◆ Brief:
Count up the lines below that include the string "fatal" and report the number by itself.

◆ Dataset records:
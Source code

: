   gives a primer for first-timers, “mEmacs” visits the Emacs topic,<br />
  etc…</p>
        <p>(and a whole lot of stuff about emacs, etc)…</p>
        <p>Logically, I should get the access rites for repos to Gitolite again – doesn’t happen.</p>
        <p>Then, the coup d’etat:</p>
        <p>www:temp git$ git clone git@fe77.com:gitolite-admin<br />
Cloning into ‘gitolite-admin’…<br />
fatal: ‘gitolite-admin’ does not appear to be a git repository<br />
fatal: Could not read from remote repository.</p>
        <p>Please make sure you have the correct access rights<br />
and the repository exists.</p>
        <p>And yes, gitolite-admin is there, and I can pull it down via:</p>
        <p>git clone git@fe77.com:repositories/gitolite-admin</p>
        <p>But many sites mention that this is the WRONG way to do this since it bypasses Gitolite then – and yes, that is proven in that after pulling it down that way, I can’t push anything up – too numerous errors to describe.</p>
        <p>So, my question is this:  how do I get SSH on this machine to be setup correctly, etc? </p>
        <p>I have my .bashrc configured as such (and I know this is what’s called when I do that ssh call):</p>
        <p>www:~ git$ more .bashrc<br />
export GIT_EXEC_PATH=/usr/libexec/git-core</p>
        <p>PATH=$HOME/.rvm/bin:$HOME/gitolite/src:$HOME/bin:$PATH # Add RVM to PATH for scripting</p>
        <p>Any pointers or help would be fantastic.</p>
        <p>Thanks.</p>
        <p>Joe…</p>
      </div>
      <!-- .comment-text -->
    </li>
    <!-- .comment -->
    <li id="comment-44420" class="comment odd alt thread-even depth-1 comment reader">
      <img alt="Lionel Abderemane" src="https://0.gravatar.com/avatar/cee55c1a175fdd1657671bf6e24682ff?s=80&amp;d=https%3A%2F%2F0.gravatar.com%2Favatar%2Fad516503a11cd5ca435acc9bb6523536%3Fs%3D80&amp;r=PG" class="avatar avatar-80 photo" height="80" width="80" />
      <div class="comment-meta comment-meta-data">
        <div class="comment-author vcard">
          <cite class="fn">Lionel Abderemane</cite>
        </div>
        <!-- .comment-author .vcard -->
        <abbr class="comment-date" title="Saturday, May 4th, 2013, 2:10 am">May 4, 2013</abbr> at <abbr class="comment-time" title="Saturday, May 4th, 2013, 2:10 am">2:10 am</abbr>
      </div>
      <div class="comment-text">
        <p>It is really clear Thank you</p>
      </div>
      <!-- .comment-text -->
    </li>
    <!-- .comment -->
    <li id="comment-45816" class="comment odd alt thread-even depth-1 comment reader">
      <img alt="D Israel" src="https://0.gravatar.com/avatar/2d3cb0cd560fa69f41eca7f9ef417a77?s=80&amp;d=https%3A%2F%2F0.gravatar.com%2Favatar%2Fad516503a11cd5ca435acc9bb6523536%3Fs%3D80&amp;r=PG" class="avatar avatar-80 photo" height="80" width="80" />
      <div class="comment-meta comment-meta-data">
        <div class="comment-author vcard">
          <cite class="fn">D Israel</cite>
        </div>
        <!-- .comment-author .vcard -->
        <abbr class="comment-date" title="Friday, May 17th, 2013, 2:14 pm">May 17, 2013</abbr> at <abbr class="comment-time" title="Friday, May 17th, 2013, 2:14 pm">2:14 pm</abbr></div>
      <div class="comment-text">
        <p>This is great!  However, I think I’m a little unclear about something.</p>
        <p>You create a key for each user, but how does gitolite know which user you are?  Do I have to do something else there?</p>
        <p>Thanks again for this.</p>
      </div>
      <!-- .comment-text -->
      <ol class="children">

◆ Result:
2